■ **WORK REQUEST**:
Find the line holding "实验 & 受损输入 & 训练要求 \\" in the entries below. Give it again exactly, along with every line after it up to and including the line holding "Khan-\/amil for reporting the bug.".

(Dataset entries)
====

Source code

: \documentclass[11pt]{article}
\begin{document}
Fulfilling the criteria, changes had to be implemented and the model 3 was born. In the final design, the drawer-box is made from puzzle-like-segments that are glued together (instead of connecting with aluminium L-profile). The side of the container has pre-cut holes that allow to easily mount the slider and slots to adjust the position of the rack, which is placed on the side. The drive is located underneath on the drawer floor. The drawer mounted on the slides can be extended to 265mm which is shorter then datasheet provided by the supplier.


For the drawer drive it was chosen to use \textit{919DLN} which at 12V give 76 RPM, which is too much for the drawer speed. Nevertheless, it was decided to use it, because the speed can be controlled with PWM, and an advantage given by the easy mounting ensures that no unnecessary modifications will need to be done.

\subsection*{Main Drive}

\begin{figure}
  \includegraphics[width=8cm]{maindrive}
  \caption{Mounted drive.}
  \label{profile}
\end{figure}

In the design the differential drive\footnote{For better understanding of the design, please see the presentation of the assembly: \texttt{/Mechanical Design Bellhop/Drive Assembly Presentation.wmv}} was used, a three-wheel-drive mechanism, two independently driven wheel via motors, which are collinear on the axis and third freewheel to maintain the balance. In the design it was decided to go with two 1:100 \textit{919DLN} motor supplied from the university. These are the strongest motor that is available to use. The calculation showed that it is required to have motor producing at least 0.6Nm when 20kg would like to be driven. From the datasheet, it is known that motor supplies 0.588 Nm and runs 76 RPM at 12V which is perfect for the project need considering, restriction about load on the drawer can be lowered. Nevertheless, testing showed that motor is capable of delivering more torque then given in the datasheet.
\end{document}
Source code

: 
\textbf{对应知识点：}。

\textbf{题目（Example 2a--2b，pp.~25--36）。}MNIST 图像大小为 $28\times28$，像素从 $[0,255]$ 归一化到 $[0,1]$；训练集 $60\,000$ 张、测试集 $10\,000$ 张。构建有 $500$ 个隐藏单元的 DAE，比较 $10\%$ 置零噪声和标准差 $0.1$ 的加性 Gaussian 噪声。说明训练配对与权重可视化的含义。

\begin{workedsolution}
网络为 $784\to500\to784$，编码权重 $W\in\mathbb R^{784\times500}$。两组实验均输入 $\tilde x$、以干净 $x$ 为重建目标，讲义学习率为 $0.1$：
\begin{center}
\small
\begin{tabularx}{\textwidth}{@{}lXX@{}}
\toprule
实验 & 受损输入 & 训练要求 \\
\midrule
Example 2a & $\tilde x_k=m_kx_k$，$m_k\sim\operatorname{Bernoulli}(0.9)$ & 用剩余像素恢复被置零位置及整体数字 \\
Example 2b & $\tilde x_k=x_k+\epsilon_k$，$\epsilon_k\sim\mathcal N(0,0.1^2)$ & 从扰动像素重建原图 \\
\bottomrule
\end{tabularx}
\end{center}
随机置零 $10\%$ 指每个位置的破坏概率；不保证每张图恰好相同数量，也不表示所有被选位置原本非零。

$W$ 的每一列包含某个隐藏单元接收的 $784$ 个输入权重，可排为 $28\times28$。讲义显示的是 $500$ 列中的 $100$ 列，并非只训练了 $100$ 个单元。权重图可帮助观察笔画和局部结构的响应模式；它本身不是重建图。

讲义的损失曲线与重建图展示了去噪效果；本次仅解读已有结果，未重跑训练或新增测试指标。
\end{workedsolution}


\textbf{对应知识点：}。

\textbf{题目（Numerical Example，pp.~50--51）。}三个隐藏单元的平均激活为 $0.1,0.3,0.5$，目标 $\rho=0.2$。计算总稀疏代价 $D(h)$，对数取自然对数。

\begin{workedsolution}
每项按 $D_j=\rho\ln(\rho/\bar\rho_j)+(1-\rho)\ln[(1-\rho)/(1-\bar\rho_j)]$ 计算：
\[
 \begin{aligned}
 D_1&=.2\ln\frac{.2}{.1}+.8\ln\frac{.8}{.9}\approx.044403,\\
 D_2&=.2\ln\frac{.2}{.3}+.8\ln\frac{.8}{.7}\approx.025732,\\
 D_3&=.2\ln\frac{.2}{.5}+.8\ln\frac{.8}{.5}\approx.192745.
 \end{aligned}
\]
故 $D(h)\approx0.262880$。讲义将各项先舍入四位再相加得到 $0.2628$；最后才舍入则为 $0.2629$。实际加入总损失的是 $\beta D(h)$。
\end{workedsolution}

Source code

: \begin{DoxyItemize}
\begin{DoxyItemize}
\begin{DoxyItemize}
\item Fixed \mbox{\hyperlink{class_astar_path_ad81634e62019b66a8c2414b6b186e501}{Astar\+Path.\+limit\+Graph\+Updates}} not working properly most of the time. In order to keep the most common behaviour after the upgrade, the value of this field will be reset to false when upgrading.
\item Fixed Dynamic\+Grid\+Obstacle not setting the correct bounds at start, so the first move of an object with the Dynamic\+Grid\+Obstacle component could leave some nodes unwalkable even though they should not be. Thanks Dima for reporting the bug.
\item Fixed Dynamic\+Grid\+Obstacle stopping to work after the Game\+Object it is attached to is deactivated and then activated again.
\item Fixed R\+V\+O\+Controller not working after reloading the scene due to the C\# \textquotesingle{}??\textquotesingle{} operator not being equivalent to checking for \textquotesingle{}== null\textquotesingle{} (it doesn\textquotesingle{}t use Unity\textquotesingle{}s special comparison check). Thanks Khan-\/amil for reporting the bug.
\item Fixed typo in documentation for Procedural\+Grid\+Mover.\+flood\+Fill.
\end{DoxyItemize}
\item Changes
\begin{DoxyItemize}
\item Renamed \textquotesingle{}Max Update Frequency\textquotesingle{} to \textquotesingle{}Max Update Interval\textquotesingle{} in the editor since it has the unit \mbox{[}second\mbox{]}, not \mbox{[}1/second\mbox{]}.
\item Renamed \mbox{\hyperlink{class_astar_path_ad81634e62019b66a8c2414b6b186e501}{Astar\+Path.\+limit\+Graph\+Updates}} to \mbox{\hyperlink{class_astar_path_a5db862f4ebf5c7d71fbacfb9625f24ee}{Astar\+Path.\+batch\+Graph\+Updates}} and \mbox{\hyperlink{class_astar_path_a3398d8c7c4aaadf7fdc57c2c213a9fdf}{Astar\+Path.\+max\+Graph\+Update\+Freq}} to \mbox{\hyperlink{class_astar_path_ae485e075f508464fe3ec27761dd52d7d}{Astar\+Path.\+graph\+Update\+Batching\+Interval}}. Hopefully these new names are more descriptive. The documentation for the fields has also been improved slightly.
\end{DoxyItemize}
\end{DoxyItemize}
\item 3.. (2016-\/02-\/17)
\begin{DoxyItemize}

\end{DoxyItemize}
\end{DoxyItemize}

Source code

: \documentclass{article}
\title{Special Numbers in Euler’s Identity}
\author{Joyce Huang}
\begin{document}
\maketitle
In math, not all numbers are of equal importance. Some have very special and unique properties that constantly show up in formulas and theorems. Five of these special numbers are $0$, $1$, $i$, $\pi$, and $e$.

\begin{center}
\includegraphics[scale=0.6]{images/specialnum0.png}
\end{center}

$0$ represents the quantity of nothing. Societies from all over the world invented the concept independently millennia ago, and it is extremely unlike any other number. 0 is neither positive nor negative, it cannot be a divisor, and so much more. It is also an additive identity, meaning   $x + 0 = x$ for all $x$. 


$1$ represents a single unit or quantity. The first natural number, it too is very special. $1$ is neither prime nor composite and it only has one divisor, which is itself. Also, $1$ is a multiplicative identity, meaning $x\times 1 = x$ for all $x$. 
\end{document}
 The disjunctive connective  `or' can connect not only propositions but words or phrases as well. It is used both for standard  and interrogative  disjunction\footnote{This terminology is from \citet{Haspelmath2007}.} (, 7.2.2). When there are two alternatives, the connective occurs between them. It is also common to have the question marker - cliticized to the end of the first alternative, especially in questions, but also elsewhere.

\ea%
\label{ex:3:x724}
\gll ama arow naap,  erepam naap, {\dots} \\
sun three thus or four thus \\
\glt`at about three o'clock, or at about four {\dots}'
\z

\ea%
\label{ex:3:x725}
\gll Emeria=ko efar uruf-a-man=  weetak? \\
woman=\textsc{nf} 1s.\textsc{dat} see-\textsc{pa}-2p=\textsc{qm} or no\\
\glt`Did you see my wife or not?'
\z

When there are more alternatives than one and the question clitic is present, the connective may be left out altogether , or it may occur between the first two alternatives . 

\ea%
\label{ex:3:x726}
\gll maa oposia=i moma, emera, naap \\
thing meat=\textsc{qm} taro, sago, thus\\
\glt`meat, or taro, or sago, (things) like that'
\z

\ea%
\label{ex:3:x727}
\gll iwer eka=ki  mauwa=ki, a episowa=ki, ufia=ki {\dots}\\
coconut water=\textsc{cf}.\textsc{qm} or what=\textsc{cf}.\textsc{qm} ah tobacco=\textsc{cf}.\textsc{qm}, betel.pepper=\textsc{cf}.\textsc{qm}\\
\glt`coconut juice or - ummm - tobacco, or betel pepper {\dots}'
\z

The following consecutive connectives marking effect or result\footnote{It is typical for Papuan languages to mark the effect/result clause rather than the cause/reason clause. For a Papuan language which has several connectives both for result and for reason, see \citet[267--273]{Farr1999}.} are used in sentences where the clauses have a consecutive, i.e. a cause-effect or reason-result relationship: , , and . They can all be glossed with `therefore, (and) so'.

====

■ **RESPONSE BELOW**:
实验 & 受损输入 & 训练要求 \\
\midrule
Example 2a & $\tilde x_k=m_kx_k$，$m_k\sim\operatorname{Bernoulli}(0.9)$ & 用剩余像素恢复被置零位置及整体数字 \\
Example 2b & $\tilde x_k=x_k+\epsilon_k$，$\epsilon_k\sim\mathcal N(0,0.1^2)$ & 从扰动像素重建原图 \\
\bottomrule
\end{tabularx}
\end{center}
随机置零 $10\%$ 指每个位置的破坏概率；不保证每张图恰好相同数量，也不表示所有被选位置原本非零。

$W$ 的每一列包含某个隐藏单元接收的 $784$ 个输入权重，可排为 $28\times28$。讲义显示的是 $500$ 列中的 $100$ 列，并非只训练了 $100$ 个单元。权重图可帮助观察笔画和局部结构的响应模式；它本身不是重建图。

讲义的损失曲线与重建图展示了去噪效果；本次仅解读已有结果，未重跑训练或新增测试指标。
\end{workedsolution}


\textbf{对应知识点：}。

\textbf{题目（Numerical Example，pp.~50--51）。}三个隐藏单元的平均激活为 $0.1,0.3,0.5$，目标 $\rho=0.2$。计算总稀疏代价 $D(h)$，对数取自然对数。

\begin{workedsolution}
每项按 $D_j=\rho\ln(\rho/\bar\rho_j)+(1-\rho)\ln[(1-\rho)/(1-\bar\rho_j)]$ 计算：
\[
 \begin{aligned}
 D_1&=.2\ln\frac{.2}{.1}+.8\ln\frac{.8}{.9}\approx.044403,\\
 D_2&=.2\ln\frac{.2}{.3}+.8\ln\frac{.8}{.7}\approx.025732,\\
 D_3&=.2\ln\frac{.2}{.5}+.8\ln\frac{.8}{.5}\approx.192745.
 \end{aligned}
\]
故 $D(h)\approx0.262880$。讲义将各项先舍入四位再相加得到 $0.2628$；最后才舍入则为 $0.2629$。实际加入总损失的是 $\beta D(h)$。
\end{workedsolution}

Source code

: \begin{DoxyItemize}
\begin{DoxyItemize}
\begin{DoxyItemize}
\item Fixed \mbox{\hyperlink{class_astar_path_ad81634e62019b66a8c2414b6b186e501}{Astar\+Path.\+limit\+Graph\+Updates}} not working properly most of the time. In order to keep the most common behaviour after the upgrade, the value of this field will be reset to false when upgrading.
\item Fixed Dynamic\+Grid\+Obstacle not setting the correct bounds at start, so the first move of an object with the Dynamic\+Grid\+Obstacle component could leave some nodes unwalkable even though they should not be. Thanks Dima for reporting the bug.
\item Fixed Dynamic\+Grid\+Obstacle stopping to work after the Game\+Object it is attached to is deactivated and then activated again.
\item Fixed R\+V\+O\+Controller not working after reloading the scene due to the C\# \textquotesingle{}??\textquotesingle{} operator not being equivalent to checking for \textquotesingle{}== null\textquotesingle{} (it doesn\textquotesingle{}t use Unity\textquotesingle{}s special comparison check). Thanks Khan-\/amil for reporting the bug.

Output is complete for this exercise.